Twitter Plot Summary: Simon James, mostly ignored in his job, is confounded by the arrival of James Simon – his double – who begins to take over his life.
Five Point Summary:
1. Very Eastern European look to all of this.
2. Making one copy. Prescient.
3. James starts to worm his way in.
4. Death, unravelling, Chris Morris…
5. Full circle, clever plotting.
Richard Ayoade has long been a comedy hero of mine, and not just for his work as Moss in The IT Crowd. Before that he provided us with Garth Marenghi’s Darkplace, Man To Man With Dean Learner and some notable appearances as Crunch-obsessed shaman Saboo in The Mighty Boosh. The Double marks what is technically Ayoade’s third feature film in the director’s chair, following AD/BC: A Rock Opera (which is actually listed as a TV movie) and 2010’s Submarine.
Based on The Double by Fyodor Dostoyevsky, Simon James (Eisenberg) is a clerk in a government agency. He is meek and mild mannered, almost entirely invisible to those around him and entirely incapable of speaking with women. His life takes a surprising turn when a new co-worker starts in his department – this is James Simon, Simon’s exact double and who is his complete opposite – full of confidence and charm. Eisenberg is impressive as both characters, and it’s a testament to his skill as an actor that you always know which of the two is on screen at any time. This is none more apparent as James starts to woo Hannah (Wasikowska), the object of Simon’s affections and, personality wise, not too dissimilar to him in many respects. It would also be remiss of me to ignore the presence of Wallace Shawn – the man needs to be in more films.
In his suit that is at least a couple of sizes too big, Simon James is an intriguing figure almost instantly.

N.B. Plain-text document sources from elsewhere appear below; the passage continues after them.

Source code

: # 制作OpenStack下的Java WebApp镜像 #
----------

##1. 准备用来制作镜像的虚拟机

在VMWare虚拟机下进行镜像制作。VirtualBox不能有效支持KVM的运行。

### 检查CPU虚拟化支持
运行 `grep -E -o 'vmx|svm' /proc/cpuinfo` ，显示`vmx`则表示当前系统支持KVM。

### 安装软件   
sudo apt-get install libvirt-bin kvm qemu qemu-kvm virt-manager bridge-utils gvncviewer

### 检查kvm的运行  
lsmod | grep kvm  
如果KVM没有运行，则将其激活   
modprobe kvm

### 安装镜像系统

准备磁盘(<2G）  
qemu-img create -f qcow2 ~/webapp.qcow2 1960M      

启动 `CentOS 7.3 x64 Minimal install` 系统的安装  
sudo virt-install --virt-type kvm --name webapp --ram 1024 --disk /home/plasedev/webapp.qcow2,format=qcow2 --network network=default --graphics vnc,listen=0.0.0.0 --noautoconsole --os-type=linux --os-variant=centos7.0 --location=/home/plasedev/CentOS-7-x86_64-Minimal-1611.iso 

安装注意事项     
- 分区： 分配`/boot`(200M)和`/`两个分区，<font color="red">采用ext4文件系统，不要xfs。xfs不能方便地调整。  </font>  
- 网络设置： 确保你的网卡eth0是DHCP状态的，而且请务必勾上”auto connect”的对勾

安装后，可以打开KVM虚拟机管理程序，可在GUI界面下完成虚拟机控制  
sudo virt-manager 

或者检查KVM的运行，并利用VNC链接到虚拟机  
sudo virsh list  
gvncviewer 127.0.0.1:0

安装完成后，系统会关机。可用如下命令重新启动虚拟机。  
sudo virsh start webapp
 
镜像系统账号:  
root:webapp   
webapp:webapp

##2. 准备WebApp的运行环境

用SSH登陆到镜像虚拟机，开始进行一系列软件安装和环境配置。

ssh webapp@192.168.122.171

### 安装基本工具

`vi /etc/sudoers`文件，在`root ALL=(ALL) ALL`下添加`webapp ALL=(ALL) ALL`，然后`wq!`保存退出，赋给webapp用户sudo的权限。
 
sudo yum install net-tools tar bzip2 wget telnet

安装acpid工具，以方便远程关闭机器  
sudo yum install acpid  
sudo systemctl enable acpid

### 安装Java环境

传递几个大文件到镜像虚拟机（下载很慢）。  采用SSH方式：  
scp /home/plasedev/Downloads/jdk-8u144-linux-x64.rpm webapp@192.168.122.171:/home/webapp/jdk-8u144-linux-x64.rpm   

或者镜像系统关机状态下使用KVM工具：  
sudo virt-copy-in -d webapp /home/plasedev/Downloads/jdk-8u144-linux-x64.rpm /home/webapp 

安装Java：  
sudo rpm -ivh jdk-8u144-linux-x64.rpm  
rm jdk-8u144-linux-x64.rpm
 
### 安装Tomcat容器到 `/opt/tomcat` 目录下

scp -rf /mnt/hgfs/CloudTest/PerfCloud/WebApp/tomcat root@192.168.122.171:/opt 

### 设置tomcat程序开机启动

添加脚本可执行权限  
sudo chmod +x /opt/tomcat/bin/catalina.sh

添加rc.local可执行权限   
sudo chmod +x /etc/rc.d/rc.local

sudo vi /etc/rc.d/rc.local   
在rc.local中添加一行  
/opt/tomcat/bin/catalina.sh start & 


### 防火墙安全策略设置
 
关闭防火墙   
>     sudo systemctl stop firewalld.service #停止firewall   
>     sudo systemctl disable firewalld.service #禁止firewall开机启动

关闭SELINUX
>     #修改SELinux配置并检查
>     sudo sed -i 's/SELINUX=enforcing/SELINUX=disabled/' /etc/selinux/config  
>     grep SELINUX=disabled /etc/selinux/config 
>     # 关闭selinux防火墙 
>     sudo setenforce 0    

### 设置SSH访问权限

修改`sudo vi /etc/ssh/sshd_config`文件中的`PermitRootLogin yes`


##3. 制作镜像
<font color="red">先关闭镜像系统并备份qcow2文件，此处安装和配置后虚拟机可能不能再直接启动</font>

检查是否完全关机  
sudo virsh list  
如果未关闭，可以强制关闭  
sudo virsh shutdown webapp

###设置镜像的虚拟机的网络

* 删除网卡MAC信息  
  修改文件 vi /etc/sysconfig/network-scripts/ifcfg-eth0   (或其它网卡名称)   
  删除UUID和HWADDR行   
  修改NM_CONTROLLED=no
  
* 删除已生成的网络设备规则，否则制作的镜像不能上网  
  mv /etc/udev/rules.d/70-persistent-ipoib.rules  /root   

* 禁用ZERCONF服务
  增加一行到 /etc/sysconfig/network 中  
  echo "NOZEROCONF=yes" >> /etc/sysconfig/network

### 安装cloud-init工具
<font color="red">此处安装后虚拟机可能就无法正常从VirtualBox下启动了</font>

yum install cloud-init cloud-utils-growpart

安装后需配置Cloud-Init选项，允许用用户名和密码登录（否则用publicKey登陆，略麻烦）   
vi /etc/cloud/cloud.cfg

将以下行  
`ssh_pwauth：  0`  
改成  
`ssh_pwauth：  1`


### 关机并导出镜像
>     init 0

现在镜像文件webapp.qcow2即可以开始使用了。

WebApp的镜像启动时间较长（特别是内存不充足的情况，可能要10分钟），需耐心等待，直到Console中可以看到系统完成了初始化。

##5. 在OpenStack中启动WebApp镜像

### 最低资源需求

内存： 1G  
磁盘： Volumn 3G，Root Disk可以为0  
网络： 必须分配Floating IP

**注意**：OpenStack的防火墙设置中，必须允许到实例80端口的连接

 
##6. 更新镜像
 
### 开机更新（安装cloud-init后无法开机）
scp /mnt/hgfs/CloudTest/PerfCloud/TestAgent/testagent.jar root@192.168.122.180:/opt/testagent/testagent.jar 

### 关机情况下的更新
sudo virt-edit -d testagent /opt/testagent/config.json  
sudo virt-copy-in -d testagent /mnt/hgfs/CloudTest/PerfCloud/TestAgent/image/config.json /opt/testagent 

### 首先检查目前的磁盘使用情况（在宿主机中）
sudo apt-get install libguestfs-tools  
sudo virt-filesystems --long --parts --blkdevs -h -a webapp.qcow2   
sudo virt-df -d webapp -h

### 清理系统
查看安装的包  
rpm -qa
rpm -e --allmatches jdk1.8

Facing an existential crisis as it looks like he is to be replaced by his slightly sinister yet eternally loved double, Simon fears becoming a boy held up by string – a narrative thread that becomes all the more prescient as James worms his way deeper into people’s affections and slowly starts to edge Simon out of his own life. Are they two sides of the same coin, akin to that episode of Star Trek where Captain Kirk is split into two people, the good and evil sides of his personality? Perhaps. You’ll have to decide this for yourself.
I enjoyed the eastern European/communist Russia visual style employed throughout – it’s dark, moody and conjures up an image of an almost fascistic state without directly saying as much. It’s almost cliche to say it, but the visual links to the likes of 1984 or Brazil are immediately apparent – unless of course you haven’t seen either of those, in which case you’ll probably just think everything is a bit dark. It’s also incredibly funny, if you’re attuned to this sort of comedy – very dark, very black, yet also raises the amusing point that literally nobody can see the similarities between Simon and James – are they all really that blind to it?
As may be expected, there are a couple of cameos from the likes of Chris Morris and Chris O’Dowd, which are nice little moments for fans of their work and are momentary distractions at some key points in the narrative. There’s also a recurring set of clips from a science fiction TV show featuring Paddy Considine as a sub-par Flash Gordon character, and whilst entirely unfeasible is something I’d like to see expanded upon and told in its own film or TV series – stranger things have happened!
I felt that the narrative in the second half wasn’t quite as clear as it perhaps should have been, but otherwise it’s an enjoyable romp. Everything established in the first act links nicely to events in the third, so whilst it may not have been as clear as I would have preferred, the script is at least tightly structured. Whilst the more intricate aspects of the plot may not have received the clarity they deserved, Ayoade has at least provided a very competently made film and, combined with Eisenberg’s performance, makes you believe that Simon and James are coexisting in the same space.